The very first time you do something is the time you truly do it for yourself. Every subsequent time becomes for something or someone else.
It has been a long-standing tradition of the #mooners to climb up to the top of Nandi on our bicycles. I started this tradition because every single time I climbed this hill, the act made me a different person. EVERY SINGLE TIME. That experience of rejuvenation usually comes at a higher price otherwise, but Nandi seemed like a more accessible version. And also because it is a seemingly indomitable task for most beginner cyclists who come aboard the mooners. The Nandi climb has all the makings of the perfect bucket list item.
I have heard many riders say — "Oh my, I could never ride to the top of Nandi" — and all I could say is "Challenge accepted!" And thus began my journey of hauling a maximum number of fresh unseasoned riders to the top of this hill on the first Saturday of every month.
The April 2021 Edition
On April 3rd, 2021, 16 riders — and an additional bunch of 5 who are kinda seasoned and rode at a faster pace — attempted this climb in the hottest month of the year.
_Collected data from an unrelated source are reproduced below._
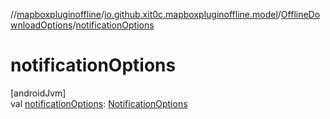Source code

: //[mapboxpluginoffline](../../../index.md)/[io.github.xit0c.mapboxpluginoffline.model](../index.md)/[OfflineDownloadOptions](index.md)/[notificationOptions](notification-options.md)

# notificationOptions

[androidJvm]\
val [notificationOptions](notification-options.md): [NotificationOptions](../-notification-options/index.md)
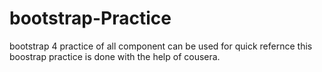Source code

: # bootstrap-Practice
bootstrap 4 practice of all component can be used for quick refernce
this boostrap practice is done with the help of cousera. 
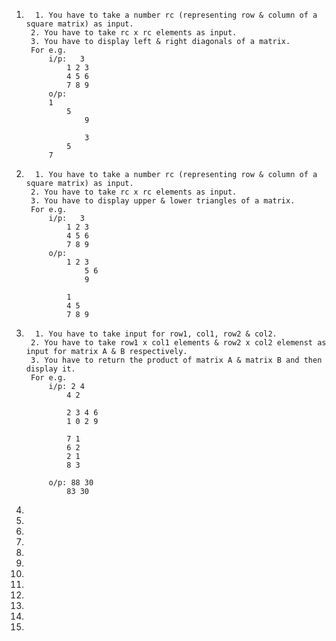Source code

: 1.       1. You have to take a number rc (representing row & column of a square matrix) as input.
        2. You have to take rc x rc elements as input.
        3. You have to display left & right diagonals of a matrix.
        For e.g.
            i/p:   3
                1 2 3
                4 5 6
                7 8 9
            o/p:
            1
                5
                    9

                    3
                5
            7

2.       1. You have to take a number rc (representing row & column of a square matrix) as input.
        2. You have to take rc x rc elements as input.
        3. You have to display upper & lower triangles of a matrix.
        For e.g.
            i/p:   3
                1 2 3
                4 5 6
                7 8 9
            o/p:
                1 2 3
                    5 6
                    9

                1
                4 5
                7 8 9

3.       1. You have to take input for row1, col1, row2 & col2.
        2. You have to take row1 x col1 elements & row2 x col2 elemenst as input for matrix A & B respectively.
        3. You have to return the product of matrix A & matrix B and then display it.
        For e.g.
            i/p: 2 4
                4 2

                2 3 4 6
                1 0 2 9

                7 1
                6 2
                2 1
                8 3

            o/p: 88 30
                83 30

4.
5.
6.
7.
8.
9.
10.
11.
12.
13.
14.
15.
Apart from the large number, I achieved a 100% success rate: everyone who started the climb made it to the top. That success rate isn't new, but it definitely is a big deal with so many riders. And everyone completely adhered to the one rule — there shall be no pushing of the bicycle. We also have an unspoken rule that we have to celebrate with ice cream at the top.
The Role I Play
But how is this my achievement? It is not. I am only but a part of the achievements of every single one of the riders on this day and days past. Every time I ride up Nandi during this monthly ride, I tend to stay at the back of the pack and make it a point to hang with the slow riders who are doing all sorts of wrong things in their pathetic attempt to conquer this beast. And I guide them through based on the mistakes I made and how I corrected them.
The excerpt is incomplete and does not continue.